Production Deployment Guide¶
This guide shows you how to deploy ComponentActor systems to production environments with confidence. Follow these steps to prepare, configure, deploy, and monitor your components in production.
Prerequisites¶
System Requirements¶
Minimum Requirements:
- Rust: 1.70+ (stable toolchain)
- Tokio: 1.x runtime
- CPU: 2+ cores (4+ recommended for production)
- Memory: 4GB+ RAM (8GB+ recommended)
- OS: Linux (Ubuntu 20.04+), macOS (10.15+), Windows (Server 2019+)
Recommended for Production:
- CPU: 8+ cores for high-throughput workloads
- Memory: 16GB+ RAM for 1000+ components
- Storage: SSD for logging and metrics
- Network: Low-latency network for distributed deployments
Dependency Versions¶
Verify compatibility in your Cargo.toml:
[dependencies]
airssys-wasm = "0.1"
airssys-rt = "0.1"
tokio = { version = "1.47", features = ["full"] }
tracing = "0.1"
tracing-subscriber = "0.3"
Configuration Patterns¶
Component Configuration¶
Create a Component.toml for each component:
[component]
name = "example-component"
version = "1.0.0"
description = "Production component"
[runtime]
max_memory_mb = 512
max_cpu_cores = 2
message_queue_size = 10000
health_check_interval_ms = 5000
[security]
capabilities = [
"file:read:/data/input",
"file:write:/data/output",
"network:outbound:api.example.com:443"
]
[monitoring]
enable_metrics = true
enable_tracing = true
log_level = "info"
Environment Variables¶
Set production environment variables:
# Runtime configuration
export AIRSSYS_LOG_LEVEL=info
export AIRSSYS_METRICS_PORT=9090
export AIRSSYS_HEALTH_PORT=8080
# Resource limits
export AIRSSYS_MAX_COMPONENTS=1000
export AIRSSYS_MAX_MEMORY_GB=16
export AIRSSYS_MAX_CPU_PERCENT=80
# Security
export AIRSSYS_ENABLE_AUDIT_LOG=true
export AIRSSYS_AUDIT_LOG_PATH=/var/log/airssys/audit.log
Resource Limits¶
Memory Recommendations¶
Per Component:
- Small components (stateless): 64-128 MB
- Medium components (stateful): 128-512 MB
- Large components (data processing): 512 MB - 2 GB
System-Wide:
- Reserve 2 GB for ActorSystem overhead
- Example: 16 GB RAM → 14 GB available for components
- With 256 MB avg per component → ~55 components per node
CPU Core Allocation¶
Tokio Thread Pool:
use tokio::runtime::Builder;
let runtime = Builder::new_multi_thread()
.worker_threads(num_cpus::get() - 1) // Reserve 1 core for system
.thread_name("airssys-worker")
.enable_all()
.build()?;
Component Count Recommendations:
- 4 cores: 10-50 components (depending on workload)

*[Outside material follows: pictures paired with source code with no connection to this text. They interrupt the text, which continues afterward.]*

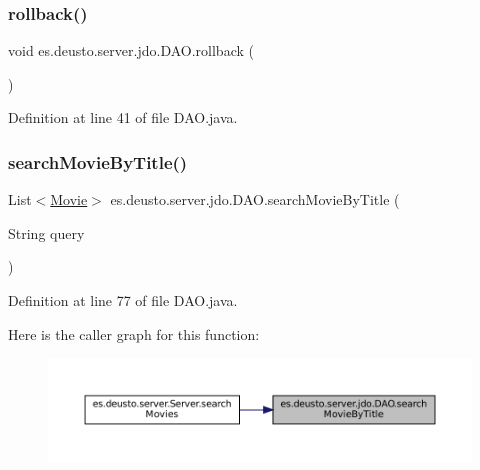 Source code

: \subsubsection{\texorpdfstring{rollback()}{rollback()}}
{\footnotesize\ttfamily void es.\+deusto.\+server.\+jdo.\+D\+A\+O.\+rollback (\begin{DoxyParamCaption}{ }\end{DoxyParamCaption})}



Definition at line 41 of file D\+A\+O.\+java.

\mbox{\label{classes_1_1deusto_1_1server_1_1jdo_1_1_d_a_o_a58c4f711e3e60688619f8a065073f4ff}} 
\subsubsection{\texorpdfstring{searchMovieByTitle()}{searchMovieByTitle()}}
{\footnotesize\ttfamily List$<$\mbox{\hyperlink{classes_1_1deusto_1_1server_1_1jdo_1_1_movie}{Movie}}$>$ es.\+deusto.\+server.\+jdo.\+D\+A\+O.\+search\+Movie\+By\+Title (\begin{DoxyParamCaption}\item[{String}]{query }\end{DoxyParamCaption})}



Definition at line 77 of file D\+A\+O.\+java.

Here is the caller graph for this function\+:
\nopagebreak
\begin{figure}[H]
\begin{center}
\leavevmode
\includegraphics[width=350pt]{classes_1_1deusto_1_1server_1_1jdo_1_1_d_a_o_a58c4f711e3e60688619f8a065073f4ff_icgraph}
\end{center}
\end{figure}
\mbox{\label{classes_1_1deusto_1_1server_1_1jdo_1_1_d_a_o_a663255898c034b46536c8a9cd2b247f9}} 
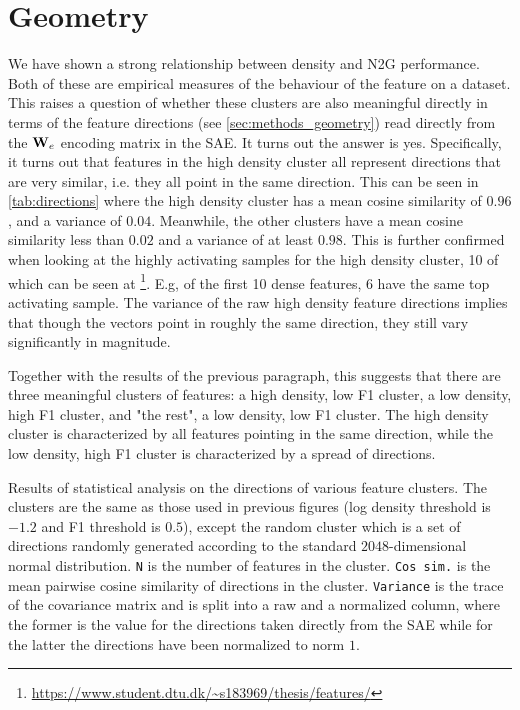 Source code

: \section{Geometry}
We have shown a strong relationship between density and \ac{N2G} performance.
Both of these are empirical measures of the behaviour of the feature on a dataset.
This raises a question of whether these clusters are also meaningful directly in terms of the feature directions (see \autoref{sec:methods_geometry}) read directly from the $\mathbf{W}_e$ encoding matrix in the SAE.
It turns out the answer is yes.
Specifically, it turns out that features in the high density cluster all represent directions that are very similar, i.e. they all point in the same direction.
This can be seen in \autoref{tab:directions} where the high density cluster has a mean cosine similarity of $0.96$, and a variance of $0.04$.
Meanwhile, the other clusters have a mean cosine similarity less than $0.02$ and a variance of at least $0.98$.
This is further confirmed when looking at the highly activating samples for the high density cluster, 10 of which can be seen at \footnote{\url{https://www.student.dtu.dk/~s183969/thesis/features/}}.
E.g, of the first 10 dense features, 6 have the same top activating sample.
The variance of the raw high density feature directions implies that though the vectors point in roughly the same direction, they still vary significantly in magnitude.

Together with the results of the previous paragraph, this suggests that there are three meaningful clusters of features: a high density, low F1 cluster, a low density, high F1 cluster, and "the rest", a low density, low F1 cluster.
The high density cluster is characterized by all features pointing in the same direction, while the low density, high F1 cluster is characterized by a spread of directions.

\begin{table}[ht]
    \centering
    
    \caption{Results of statistical analysis on the directions of various feature clusters.
    The clusters are the same as those used in previous figures (log density threshold is $-1.2$ and F1 threshold is $0.5$), except the random cluster which is a set of directions randomly generated according to the standard $2048$-dimensional normal distribution.
    \texttt N is the number of features in the cluster.
    \texttt{Cos sim.} is the mean pairwise cosine similarity of directions in the cluster.
    \texttt{Variance} is the trace of the covariance matrix and is split into a raw and a normalized column, where the former is the value for the directions taken directly from the \ac{SAE} while for the latter the directions have been normalized to norm $1$.
    }
    \label{tab:directions}
\end{table}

- 8 cores: 50-200 components
- 16 cores: 200-1000 components
Measured performance (Task 6.2): - Component spawn: 286ns (2.65 million spawns/sec capacity) - Message throughput: 6.12 million msg/sec - Registry lookup: 36ns O(1) (validated 10-1,000 components)
Deployment Checklist¶
Follow this checklist before production deployment:
Pre-Deployment¶
- Build Release Binary:
cargo build --release - Run Tests:
cargo test --workspace(100% pass required) - Run Clippy:
cargo clippy --all-targets(zero warnings) - Verify Dependencies:
cargo audit(no known vulnerabilities) - Configuration Review: Validate Component.toml for all components
- Security Audit: Review capability grants (principle of least privilege)
- Resource Limits: Set appropriate memory/CPU limits
- Logging Configuration: Enable structured logging and audit logs
- Metrics Setup: Configure Prometheus exporters
- Health Checks: Implement health check endpoints
Deployment¶
- Backup Current State: Backup component registry and state stores
- Deploy Binary: Copy release binary to production server
- Deploy Components: Upload component WASM modules
- Start ActorSystem: Initialize runtime with production config
- Register Components: Register components with registry
- Spawn Components: Start components with SupervisorNode
- Verify Health: Check health endpoints return healthy
- Monitor Logs: Watch logs for errors or warnings
- Load Testing: Gradually increase traffic to production levels
Post-Deployment¶
- Monitor Metrics: Track spawn rate, message throughput, latency P99
- Alert Configuration: Set up alerts for SLA violations
- Documentation: Update runbook with deployment notes
- Rollback Plan: Document rollback procedure
- Team Notification: Notify team of successful deployment
Monitoring Setup¶
Metrics to Track¶
Component Lifecycle Metrics:
use prometheus::{IntCounter, Histogram, register_int_counter, register_histogram};
// Component spawn rate (target: <1ms P99)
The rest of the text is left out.